▶ **RECORDS FOR PROCESSING**:
______

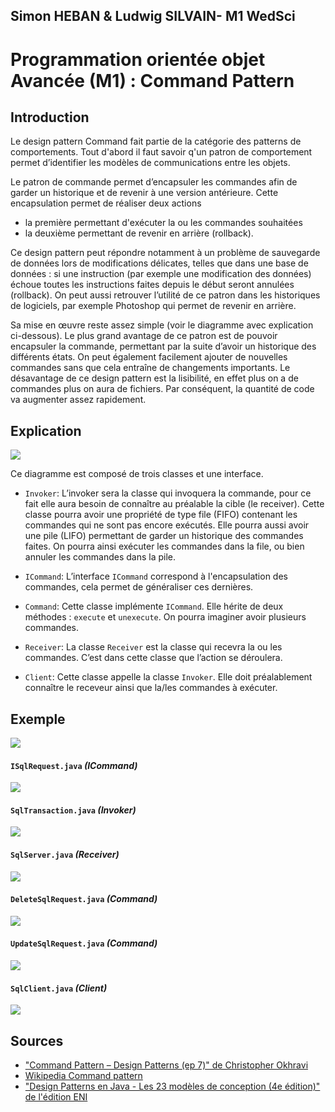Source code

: ## Simon HEBAN & Ludwig SILVAIN- M1 WedSci

# Programmation orientée objet Avancée (M1) : Command Pattern

## Introduction

Le design pattern Command fait partie de la catégorie des patterns de comportements.
Tout d'abord il faut savoir q'un patron de comportement permet d’identifier les modèles de communications entre les objets.

Le patron de commande permet d’encapsuler les commandes afin de garder un historique et de revenir à une version antérieure. Cette encapsulation permet de réaliser deux actions
- la première permettant d'exécuter la ou les commandes souhaitées
- la deuxième permettant de revenir en arrière (rollback).

Ce design pattern peut répondre notamment à un problème de sauvegarde de données lors de modifications délicates, telles que dans une base de données : si une instruction (par exemple une modification des données) échoue toutes les instructions faites depuis le début seront annulées (rollback).
On peut aussi retrouver l’utilité de ce patron dans les historiques de logiciels, par exemple Photoshop qui permet de revenir en arrière.

Sa mise en œuvre reste assez simple (voir le diagramme avec explication ci-dessous).
Le plus grand avantage de ce patron est de pouvoir encapsuler la commande, permettant par la suite d’avoir un historique des différents états. 
On peut également facilement ajouter de nouvelles commandes sans que cela entraîne de changements importants. 
Le désavantage de ce design pattern est la lisibilité, en effet plus on a de commandes plus on aura de fichiers. Par conséquent, la quantité de code va augmenter assez rapidement.


## Explication

![](images/Schema%20Explication.png)

Ce diagramme est composé de trois classes et une interface.
- `Invoker`:
L’invoker sera la classe qui invoquera la commande, pour ce fait elle aura besoin de connaître au préalable la cible (le receiver). 
Cette classe pourra avoir une propriété de type file (FIFO) contenant les commandes qui ne sont pas encore exécutés. 
Elle pourra aussi avoir une pile (LIFO) permettant de garder un historique des commandes faites. 
On pourra ainsi exécuter les commandes dans la file, ou bien annuler les commandes dans la pile.

- `ICommand`:
L’interface `ICommand` correspond à l'encapsulation des commandes, cela permet de généraliser ces dernières.

- `Command`:
Cette classe implémente `ICommand`. Elle hérite de deux méthodes : `execute` et `unexecute`. On pourra imaginer avoir plusieurs commandes.

- `Receiver`:
La classe `Receiver` est la classe qui recevra la ou les commandes. C’est dans cette classe que l’action se déroulera.

- `Client`:
Cette classe appelle la classe `Invoker`. Elle doit préalablement connaître le receveur ainsi que la/les commandes à exécuter.


## Exemple

![](images/Schema%20Exemple.png)

#### `ISqlRequest.java` _(ICommand)_
![](images/ISqlRequest.png)

#### `SqlTransaction.java` _(Invoker)_
![](images/SqlTransaction.png)

#### `SqlServer.java` _(Receiver)_
![](images/SqlServer.png)

#### `DeleteSqlRequest.java` _(Command)_
![](images/DeleteSqlRequest.png)

#### `UpdateSqlRequest.java` _(Command)_
![](images/UpdateSqlRequest.png)

#### `SqlClient.java` _(Client)_
![](images/SqlClient.png)

## Sources

- ["Command Pattern – Design Patterns (ep 7)" de Christopher Okhravi](https://www.youtube.com/watch?v=9qA5kw8dcSU)
- [Wikipedia Command pattern](https://en.wikipedia.org/wiki/Command_pattern)
- ["Design Patterns en Java - Les 23 modèles de conception (4e édition)" de l'édition ENI](https://www.editions-eni.fr/livre/design-patterns-en-java-les-23-modeles-de-conception-descriptions-et-solutions-illustrees-en-uml-2-et-java-4e-edition-9782409012815)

______

▶ **EXERCISE**:
Return each line of the preceding material in which "pourra" can be found.

▶ **YOUR RESPONSE**:
Cette classe pourra avoir une propriété de type file (FIFO) contenant les commandes qui ne sont pas encore exécutés. 
Elle pourra aussi avoir une pile (LIFO) permettant de garder un historique des commandes faites. 
On pourra ainsi exécuter les commandes dans la file, ou bien annuler les commandes dans la pile.
Cette classe implémente `ICommand`. Elle hérite de deux méthodes : `execute` et `unexecute`. On pourra imaginer avoir plusieurs commandes.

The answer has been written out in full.